*** Data for review ***
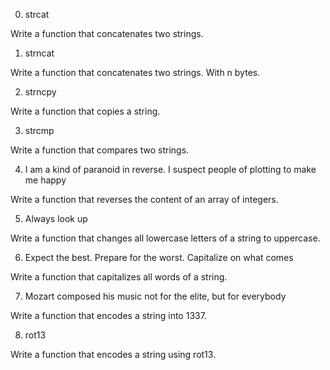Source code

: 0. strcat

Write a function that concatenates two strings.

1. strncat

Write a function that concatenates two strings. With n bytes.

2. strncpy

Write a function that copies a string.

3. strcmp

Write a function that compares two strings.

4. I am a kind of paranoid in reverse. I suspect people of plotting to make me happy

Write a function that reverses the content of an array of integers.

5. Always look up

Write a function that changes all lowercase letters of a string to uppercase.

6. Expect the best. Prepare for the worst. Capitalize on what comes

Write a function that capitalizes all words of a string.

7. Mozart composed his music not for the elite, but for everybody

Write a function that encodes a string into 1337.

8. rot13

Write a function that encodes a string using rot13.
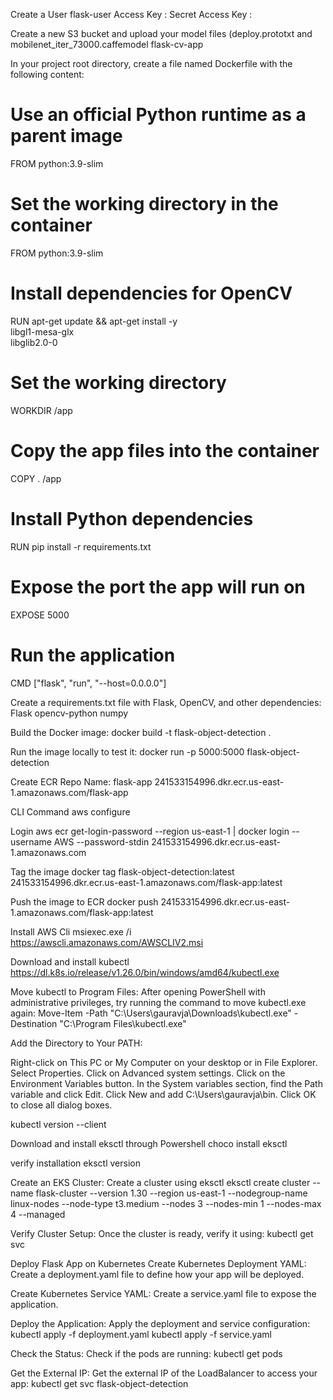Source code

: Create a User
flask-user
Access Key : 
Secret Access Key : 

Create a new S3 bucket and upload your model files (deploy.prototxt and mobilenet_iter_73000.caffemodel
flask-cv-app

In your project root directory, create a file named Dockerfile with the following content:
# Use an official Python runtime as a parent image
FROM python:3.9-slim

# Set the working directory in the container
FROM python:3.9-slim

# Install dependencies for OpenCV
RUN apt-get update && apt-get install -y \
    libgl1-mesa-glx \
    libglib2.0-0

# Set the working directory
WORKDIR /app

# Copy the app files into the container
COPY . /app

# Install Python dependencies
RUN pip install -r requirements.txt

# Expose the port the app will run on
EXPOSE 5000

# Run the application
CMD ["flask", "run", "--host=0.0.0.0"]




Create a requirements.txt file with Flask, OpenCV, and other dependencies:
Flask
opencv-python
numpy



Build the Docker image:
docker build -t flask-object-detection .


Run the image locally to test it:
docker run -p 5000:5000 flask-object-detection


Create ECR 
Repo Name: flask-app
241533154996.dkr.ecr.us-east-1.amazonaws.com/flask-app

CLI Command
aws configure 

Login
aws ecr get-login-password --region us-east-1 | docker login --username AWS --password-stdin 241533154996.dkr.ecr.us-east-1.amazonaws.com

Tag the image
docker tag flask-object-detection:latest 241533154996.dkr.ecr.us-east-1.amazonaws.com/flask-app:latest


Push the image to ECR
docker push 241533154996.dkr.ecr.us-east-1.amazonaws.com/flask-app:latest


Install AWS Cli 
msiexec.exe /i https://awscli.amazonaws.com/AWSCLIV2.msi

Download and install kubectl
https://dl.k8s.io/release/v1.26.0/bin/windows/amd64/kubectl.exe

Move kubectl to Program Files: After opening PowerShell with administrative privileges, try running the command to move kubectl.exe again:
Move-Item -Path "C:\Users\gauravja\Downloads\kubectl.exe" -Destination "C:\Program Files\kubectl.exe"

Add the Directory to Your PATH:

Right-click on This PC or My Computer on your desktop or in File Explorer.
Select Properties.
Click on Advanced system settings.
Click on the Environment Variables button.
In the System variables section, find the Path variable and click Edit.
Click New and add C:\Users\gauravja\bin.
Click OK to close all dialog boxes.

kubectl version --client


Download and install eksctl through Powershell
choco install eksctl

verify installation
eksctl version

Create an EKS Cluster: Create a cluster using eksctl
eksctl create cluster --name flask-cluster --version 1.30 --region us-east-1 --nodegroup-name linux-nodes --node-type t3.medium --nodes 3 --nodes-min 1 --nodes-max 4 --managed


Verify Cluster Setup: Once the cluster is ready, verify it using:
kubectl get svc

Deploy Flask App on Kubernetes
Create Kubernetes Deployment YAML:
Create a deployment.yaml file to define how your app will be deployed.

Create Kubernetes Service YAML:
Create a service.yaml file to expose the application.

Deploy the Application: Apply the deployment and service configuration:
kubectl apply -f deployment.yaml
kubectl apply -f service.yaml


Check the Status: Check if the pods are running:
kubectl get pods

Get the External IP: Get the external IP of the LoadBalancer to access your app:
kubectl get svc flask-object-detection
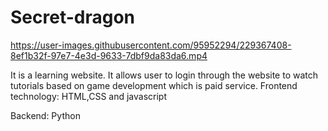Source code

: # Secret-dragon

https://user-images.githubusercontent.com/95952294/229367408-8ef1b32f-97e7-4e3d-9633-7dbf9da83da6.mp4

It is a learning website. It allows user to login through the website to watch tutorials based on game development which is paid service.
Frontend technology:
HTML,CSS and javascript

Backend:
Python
*** End of Data for review ***
● Brief: Output the lines above exactly, but only those between the line holding "kubectl version --client" and the line holding "Create Kubernetes Deployment", inclusive.

● Response for this exercise:
kubectl version --client


Download and install eksctl through Powershell
choco install eksctl

verify installation
eksctl version

Create an EKS Cluster: Create a cluster using eksctl
eksctl create cluster --name flask-cluster --version 1.30 --region us-east-1 --nodegroup-name linux-nodes --node-type t3.medium --nodes 3 --nodes-min 1 --nodes-max 4 --managed


Verify Cluster Setup: Once the cluster is ready, verify it using:
kubectl get svc

Deploy Flask App on Kubernetes
Create Kubernetes Deployment YAML:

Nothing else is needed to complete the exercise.